WORK INSTRUCTION
All lines in the data below carrying the string "瓦拉纳西" are to be located and copied.

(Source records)

────────────────────────────────────────

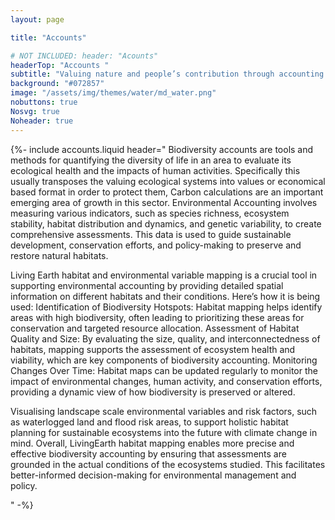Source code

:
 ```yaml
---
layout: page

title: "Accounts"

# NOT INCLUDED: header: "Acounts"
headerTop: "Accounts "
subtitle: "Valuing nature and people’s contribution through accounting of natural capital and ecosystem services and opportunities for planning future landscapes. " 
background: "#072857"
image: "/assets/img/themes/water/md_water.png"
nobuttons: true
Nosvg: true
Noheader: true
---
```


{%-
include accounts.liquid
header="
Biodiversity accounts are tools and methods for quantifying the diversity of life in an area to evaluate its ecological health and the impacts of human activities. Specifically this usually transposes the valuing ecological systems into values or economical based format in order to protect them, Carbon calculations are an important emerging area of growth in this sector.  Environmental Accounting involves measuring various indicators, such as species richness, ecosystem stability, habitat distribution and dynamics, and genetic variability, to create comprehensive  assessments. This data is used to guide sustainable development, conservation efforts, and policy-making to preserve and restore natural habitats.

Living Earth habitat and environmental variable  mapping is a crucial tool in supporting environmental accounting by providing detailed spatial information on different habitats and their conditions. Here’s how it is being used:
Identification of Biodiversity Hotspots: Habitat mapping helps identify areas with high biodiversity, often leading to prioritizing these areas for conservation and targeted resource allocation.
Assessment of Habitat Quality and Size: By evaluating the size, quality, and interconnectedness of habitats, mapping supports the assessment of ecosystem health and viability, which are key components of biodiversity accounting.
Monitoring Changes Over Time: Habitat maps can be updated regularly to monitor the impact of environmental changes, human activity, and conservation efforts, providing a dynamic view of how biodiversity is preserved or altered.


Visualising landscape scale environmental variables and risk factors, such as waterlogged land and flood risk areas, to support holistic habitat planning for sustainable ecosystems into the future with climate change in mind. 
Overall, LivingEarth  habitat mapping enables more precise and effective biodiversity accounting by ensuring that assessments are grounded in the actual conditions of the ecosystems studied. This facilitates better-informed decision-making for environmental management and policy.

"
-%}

────────────────────────────────────────

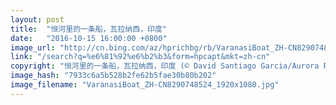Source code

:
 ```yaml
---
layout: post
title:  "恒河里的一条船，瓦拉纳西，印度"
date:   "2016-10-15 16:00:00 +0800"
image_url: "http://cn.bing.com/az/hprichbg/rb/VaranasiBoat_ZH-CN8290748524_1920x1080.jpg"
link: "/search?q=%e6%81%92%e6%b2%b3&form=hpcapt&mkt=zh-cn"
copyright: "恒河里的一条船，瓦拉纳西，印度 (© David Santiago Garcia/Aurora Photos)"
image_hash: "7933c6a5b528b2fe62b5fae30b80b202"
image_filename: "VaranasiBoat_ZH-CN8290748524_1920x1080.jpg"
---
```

────────────────────────────────────────

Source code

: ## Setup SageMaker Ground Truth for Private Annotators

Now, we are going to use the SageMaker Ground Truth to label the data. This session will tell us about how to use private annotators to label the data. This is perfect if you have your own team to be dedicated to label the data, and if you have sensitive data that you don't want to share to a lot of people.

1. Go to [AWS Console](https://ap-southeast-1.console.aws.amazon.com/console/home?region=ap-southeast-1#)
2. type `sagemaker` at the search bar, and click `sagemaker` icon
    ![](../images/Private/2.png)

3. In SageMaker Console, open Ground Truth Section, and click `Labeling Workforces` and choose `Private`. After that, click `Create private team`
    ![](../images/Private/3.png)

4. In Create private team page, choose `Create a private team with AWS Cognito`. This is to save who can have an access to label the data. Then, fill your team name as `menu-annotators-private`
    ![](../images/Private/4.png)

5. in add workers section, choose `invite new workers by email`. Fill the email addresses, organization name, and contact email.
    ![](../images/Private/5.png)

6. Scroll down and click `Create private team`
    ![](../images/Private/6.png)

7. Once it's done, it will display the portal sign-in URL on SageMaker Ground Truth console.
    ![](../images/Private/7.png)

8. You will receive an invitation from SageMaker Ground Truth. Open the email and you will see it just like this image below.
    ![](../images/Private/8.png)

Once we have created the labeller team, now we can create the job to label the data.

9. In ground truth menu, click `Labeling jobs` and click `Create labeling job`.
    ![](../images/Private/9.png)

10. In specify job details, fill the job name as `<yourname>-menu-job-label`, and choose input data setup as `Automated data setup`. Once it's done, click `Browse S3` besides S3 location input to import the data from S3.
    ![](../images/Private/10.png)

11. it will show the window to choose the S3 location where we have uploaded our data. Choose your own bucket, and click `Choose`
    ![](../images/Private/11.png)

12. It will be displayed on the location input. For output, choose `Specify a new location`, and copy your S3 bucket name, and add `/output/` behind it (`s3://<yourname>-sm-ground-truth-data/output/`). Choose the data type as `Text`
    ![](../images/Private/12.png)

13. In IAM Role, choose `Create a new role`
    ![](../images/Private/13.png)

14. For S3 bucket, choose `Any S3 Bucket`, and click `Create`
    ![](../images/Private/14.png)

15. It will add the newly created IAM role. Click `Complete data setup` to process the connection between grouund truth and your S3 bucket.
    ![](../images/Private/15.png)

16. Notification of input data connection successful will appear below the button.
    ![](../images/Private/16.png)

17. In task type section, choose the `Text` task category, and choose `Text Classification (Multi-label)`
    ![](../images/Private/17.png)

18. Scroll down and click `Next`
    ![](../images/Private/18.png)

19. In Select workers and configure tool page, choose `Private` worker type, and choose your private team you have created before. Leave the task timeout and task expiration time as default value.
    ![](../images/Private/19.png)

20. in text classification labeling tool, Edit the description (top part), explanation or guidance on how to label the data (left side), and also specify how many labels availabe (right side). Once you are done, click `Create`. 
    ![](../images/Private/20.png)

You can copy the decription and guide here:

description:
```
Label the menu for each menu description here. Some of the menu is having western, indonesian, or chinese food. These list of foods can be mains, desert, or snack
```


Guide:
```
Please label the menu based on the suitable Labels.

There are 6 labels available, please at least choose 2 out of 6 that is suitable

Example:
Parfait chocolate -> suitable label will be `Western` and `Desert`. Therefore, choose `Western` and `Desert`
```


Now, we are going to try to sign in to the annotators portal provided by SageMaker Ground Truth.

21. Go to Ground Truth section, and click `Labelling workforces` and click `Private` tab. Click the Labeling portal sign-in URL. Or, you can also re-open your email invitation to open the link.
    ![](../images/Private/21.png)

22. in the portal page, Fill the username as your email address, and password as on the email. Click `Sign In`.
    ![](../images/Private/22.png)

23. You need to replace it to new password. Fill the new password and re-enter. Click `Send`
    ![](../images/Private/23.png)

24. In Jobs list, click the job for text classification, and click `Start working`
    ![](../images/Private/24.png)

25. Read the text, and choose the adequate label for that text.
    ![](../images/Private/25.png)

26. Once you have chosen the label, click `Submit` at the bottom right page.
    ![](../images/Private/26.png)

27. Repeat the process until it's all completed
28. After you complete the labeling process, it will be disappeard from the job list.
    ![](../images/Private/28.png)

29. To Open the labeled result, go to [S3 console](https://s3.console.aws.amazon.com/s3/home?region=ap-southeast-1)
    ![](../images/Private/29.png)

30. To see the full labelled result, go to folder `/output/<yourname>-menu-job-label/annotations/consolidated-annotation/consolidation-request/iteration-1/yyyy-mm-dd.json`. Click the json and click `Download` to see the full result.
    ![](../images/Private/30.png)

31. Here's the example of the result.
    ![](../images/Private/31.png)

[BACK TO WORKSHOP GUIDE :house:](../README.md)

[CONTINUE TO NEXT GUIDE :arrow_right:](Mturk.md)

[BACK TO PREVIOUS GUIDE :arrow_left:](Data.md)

────────────────────────────────────────

RESPONSE TO THIS EXERCISE
title:  "恒河里的一条船，瓦拉纳西，印度"
copyright: "恒河里的一条船，瓦拉纳西，印度 (© David Santiago Garcia/Aurora Photos)"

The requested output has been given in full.